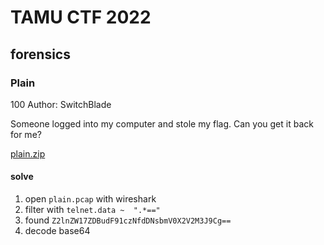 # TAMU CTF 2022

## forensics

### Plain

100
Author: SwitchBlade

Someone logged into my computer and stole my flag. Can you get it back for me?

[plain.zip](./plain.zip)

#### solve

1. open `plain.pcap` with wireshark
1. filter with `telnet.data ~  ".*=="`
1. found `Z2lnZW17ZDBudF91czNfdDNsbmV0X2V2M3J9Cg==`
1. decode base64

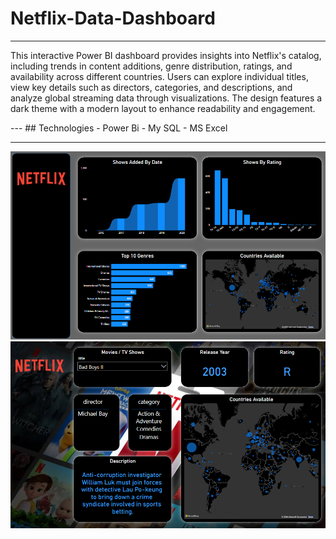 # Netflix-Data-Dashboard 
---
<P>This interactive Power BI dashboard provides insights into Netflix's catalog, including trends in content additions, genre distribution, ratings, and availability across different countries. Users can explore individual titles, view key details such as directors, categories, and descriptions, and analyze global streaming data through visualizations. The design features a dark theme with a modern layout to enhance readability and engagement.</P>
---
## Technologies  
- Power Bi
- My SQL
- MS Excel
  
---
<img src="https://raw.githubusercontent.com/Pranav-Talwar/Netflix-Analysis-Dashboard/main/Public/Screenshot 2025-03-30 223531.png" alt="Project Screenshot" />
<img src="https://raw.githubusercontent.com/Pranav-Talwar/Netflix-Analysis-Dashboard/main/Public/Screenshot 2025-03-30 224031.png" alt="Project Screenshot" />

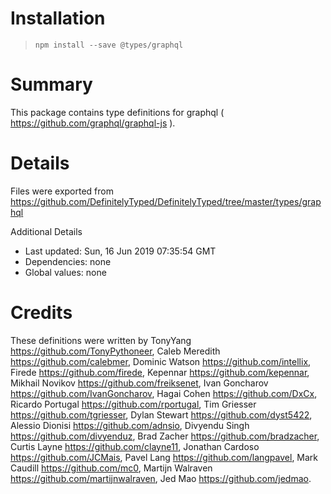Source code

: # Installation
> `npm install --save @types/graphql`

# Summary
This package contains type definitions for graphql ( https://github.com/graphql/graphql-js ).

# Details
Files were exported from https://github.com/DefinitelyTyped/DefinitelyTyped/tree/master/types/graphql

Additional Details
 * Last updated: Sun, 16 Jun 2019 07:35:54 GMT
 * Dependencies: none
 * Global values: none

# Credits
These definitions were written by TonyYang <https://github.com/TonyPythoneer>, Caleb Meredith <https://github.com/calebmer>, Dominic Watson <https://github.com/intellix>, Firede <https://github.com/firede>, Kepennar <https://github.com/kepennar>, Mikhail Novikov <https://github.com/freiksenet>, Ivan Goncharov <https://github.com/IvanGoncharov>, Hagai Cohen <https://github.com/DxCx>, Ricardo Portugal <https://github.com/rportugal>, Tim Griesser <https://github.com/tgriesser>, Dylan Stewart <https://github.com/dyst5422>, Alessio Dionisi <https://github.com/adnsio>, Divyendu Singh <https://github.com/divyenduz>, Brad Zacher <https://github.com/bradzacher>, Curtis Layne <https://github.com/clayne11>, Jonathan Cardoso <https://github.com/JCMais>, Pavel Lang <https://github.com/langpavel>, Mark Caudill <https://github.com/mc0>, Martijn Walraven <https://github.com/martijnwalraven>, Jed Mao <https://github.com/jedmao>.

------------

TASK REQUIREMENTS: Every line containing the word "Power" must be copied from the material above.

SOLVED EXERCISE:
<P>This interactive Power BI dashboard provides insights into Netflix's catalog, including trends in content additions, genre distribution, ratings, and availability across different countries. Users can explore individual titles, view key details such as directors, categories, and descriptions, and analyze global streaming data through visualizations. The design features a dark theme with a modern layout to enhance readability and engagement.</P>
- Power Bi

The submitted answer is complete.